Lastly, Sen. Sanders learned from 2016 that he could win. Sen. Sanders attempted to expand his base by bridging his economic stances with racial equality issues.[xxii] He also made more tactical changes by offering a foreign policy platform and ramping up fundraising.[xxiii] But, just based on observation again, it appears Sen. Sanders focused on more of the moral argument for his policies.[xxiv] Of course, I think morals are important, but you can put people on the defensive easily when they don’t immediately agree with you. This is different from stating your case and providing a path for people to agree with you. Sen. Sanders’ approach can leave little room for people to buy-in. It can also add to electability concerns which is a topic that is traditionally dominated by Moderates.[xxv] In the face of Trump and Trump-like candidates, Democratic primary voters will want to know how your message will expand and how it will win over the broader public.

Recommendations

The four standard progressive strategies all have significant drawbacks. Building consensus within the party will take time, and those efforts are easily ignored once campaign season has begun. Participating in primaries to pull Moderates to the left uses a lot of energy and resources while simultaneously conceding that Progressives can’t win. Running between Progressives and Moderates can leave you in a “voter desert,” and strictly making the moral argument can leave voters out and have them questioning your electability.  So, what is a Progressive to do?

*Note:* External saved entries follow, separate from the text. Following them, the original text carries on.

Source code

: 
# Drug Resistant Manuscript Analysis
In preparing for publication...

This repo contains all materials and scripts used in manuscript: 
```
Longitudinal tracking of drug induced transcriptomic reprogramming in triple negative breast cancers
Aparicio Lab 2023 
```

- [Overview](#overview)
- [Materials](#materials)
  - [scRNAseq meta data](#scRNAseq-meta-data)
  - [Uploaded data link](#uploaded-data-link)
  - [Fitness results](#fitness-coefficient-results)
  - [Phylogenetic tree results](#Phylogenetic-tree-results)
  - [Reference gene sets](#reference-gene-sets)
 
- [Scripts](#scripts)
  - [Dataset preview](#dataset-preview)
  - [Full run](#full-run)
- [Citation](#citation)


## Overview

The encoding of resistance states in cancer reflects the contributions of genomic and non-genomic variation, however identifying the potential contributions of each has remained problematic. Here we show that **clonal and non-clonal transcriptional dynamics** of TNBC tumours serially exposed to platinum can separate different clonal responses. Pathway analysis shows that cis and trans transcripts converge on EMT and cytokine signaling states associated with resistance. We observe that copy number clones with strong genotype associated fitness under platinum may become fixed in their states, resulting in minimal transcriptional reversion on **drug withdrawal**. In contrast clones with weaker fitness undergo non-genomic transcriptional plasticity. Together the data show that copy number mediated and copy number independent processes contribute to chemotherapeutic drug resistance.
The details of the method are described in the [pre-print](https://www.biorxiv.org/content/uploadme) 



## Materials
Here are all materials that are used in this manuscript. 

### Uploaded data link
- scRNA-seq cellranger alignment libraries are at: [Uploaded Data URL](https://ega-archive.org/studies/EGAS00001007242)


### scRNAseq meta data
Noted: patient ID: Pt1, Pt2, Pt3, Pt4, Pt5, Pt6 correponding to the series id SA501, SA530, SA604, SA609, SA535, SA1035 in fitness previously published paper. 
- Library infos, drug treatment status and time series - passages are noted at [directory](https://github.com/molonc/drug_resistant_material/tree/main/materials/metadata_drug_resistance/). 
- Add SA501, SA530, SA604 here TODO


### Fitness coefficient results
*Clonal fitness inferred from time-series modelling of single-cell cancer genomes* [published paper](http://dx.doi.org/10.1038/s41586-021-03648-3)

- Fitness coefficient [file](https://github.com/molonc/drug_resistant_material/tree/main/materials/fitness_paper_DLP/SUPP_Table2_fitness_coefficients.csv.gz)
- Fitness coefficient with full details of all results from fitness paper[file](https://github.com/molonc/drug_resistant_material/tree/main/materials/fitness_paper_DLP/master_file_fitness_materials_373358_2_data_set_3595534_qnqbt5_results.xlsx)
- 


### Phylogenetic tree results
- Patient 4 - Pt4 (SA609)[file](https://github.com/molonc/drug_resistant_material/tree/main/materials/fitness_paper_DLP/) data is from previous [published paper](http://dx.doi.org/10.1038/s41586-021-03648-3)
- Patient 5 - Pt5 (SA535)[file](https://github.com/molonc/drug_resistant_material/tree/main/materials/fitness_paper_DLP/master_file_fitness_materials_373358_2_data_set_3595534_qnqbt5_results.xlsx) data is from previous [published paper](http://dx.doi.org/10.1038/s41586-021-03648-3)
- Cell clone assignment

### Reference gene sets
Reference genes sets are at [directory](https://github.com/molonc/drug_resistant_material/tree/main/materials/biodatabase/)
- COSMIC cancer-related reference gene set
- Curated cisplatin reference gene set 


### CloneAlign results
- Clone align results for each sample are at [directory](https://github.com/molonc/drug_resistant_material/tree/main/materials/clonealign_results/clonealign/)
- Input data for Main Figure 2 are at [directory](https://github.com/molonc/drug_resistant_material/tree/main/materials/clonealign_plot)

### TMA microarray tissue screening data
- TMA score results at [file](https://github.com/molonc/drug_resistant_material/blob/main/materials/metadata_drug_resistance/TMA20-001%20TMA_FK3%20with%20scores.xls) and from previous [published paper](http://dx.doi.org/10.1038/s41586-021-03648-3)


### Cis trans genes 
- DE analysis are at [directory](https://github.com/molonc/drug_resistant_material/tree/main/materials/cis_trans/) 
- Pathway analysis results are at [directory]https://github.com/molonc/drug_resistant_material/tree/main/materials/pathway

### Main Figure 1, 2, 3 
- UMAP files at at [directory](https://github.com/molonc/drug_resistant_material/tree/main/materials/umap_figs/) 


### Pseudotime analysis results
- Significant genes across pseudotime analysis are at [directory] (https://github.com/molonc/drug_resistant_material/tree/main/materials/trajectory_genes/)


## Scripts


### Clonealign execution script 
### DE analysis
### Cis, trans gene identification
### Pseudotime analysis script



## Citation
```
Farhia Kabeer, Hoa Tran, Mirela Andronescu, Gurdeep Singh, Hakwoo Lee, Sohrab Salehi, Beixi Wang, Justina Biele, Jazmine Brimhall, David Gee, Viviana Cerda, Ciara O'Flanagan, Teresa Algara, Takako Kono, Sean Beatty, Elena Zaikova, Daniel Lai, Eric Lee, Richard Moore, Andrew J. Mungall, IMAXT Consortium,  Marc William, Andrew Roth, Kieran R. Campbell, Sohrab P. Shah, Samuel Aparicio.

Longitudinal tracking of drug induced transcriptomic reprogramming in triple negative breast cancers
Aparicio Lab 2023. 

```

In many ways, Progressives need to finish the work. Moderates were in a similar position in 1988. In response to a lackluster showing in the 1988 presidential primary, the Democratic Leadership Council answered by creating a think tank, ramping up fundraising, expanding membership, offering its most promising candidates a chairperson position (most notably then-Arkansas Gov. Bill Clinton), which opened national networking opportunities, and built strong messaging around their policies and agenda. With then-Gov. Clinton as its standard-bearer, the New Democrats took over the party, defeated President George H.W. Bush, and put us on the Moderate-driven path we’re on today. For Progressives to put together a Presidential primary win, they need to match this framework immediately.

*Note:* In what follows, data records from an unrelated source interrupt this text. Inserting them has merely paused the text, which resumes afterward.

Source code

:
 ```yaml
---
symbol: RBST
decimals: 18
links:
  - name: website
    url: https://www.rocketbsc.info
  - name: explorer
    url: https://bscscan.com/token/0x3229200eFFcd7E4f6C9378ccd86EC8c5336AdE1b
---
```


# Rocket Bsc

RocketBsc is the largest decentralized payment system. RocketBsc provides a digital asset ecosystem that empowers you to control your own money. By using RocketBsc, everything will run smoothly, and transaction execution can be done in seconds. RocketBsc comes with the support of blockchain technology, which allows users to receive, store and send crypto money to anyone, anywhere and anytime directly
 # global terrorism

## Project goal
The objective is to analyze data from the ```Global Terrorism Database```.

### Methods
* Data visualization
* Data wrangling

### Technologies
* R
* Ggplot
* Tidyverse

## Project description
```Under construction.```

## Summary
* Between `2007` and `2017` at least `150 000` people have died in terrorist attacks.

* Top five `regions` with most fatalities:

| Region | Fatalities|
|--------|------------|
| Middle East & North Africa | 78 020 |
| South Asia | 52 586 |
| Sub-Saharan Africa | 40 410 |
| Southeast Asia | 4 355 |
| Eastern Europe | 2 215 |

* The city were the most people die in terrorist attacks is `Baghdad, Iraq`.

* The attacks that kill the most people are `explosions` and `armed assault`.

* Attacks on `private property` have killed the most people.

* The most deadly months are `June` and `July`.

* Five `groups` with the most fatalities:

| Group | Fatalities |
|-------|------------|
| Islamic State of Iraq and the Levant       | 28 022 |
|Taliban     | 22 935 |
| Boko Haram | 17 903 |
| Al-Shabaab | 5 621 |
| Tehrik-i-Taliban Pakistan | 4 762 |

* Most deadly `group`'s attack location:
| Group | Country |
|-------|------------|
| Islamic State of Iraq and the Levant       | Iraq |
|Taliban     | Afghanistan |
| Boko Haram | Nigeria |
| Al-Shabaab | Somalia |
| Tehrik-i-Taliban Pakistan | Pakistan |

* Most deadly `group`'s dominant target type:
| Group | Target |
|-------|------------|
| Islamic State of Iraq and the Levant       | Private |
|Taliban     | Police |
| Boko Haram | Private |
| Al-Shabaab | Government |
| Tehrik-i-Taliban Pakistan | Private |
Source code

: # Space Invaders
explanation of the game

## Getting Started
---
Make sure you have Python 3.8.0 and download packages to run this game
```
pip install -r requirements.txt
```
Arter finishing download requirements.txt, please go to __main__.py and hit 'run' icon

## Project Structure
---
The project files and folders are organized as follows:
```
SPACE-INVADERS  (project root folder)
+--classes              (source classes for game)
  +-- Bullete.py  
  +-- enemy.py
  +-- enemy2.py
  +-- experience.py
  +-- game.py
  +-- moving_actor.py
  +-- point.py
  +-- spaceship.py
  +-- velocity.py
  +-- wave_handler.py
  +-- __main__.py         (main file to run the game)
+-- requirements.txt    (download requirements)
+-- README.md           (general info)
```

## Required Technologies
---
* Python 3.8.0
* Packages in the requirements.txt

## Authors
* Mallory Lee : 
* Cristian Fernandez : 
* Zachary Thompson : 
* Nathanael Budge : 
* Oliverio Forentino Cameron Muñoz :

Unlike the Moderates in 1988, the Progressives have a lot of pieces already. There is certainly no shortage of think tanks and fundraising, and building a national network is a different and more open exercise compared to 1988. However messaging, specifically framing, needs a good deal of work. For example, popularity for Medicare for All can swing 17-points just based on terminology.[xxvi] Building persuasive issue and agenda framing and driving that message in the media is a necessary crucial step.

Framing also helps set a comprehensive vision for the country. Moderates were also missing this before President Clinton but, obviously, gained it in 1992. This vision also provides a dominant logic for voters to understand how policies fit together and how a candidate would respond to unforeseen events. This generates overall comfort in Progressive leadership and makes it easier to earn trust as well as votes. Overall; issue framing, a supporting media infrastructure, and consistent candidate and pundit messaging are remaining steps for Progressives to reach the Presidential nomination and lay the groundwork for codifying Progressive policies.

Conclusion:

Simply put, the Progressives have a lot of work to do. And in a time where the Democratic Party can’t afford a lot of losing, Progressives must learn from the Moderate’s story and complete their own hard work of putting out consistently good candidates with well-framed issues. It will take conscious effort and well-crafted study, but it is certainly attainable because of the work done up to this point.

 

Sources:

Picture Source: Wikimedia Commons

[i] For more detail on this, please visit my post “What’s the Point of a Moderate Democrat?”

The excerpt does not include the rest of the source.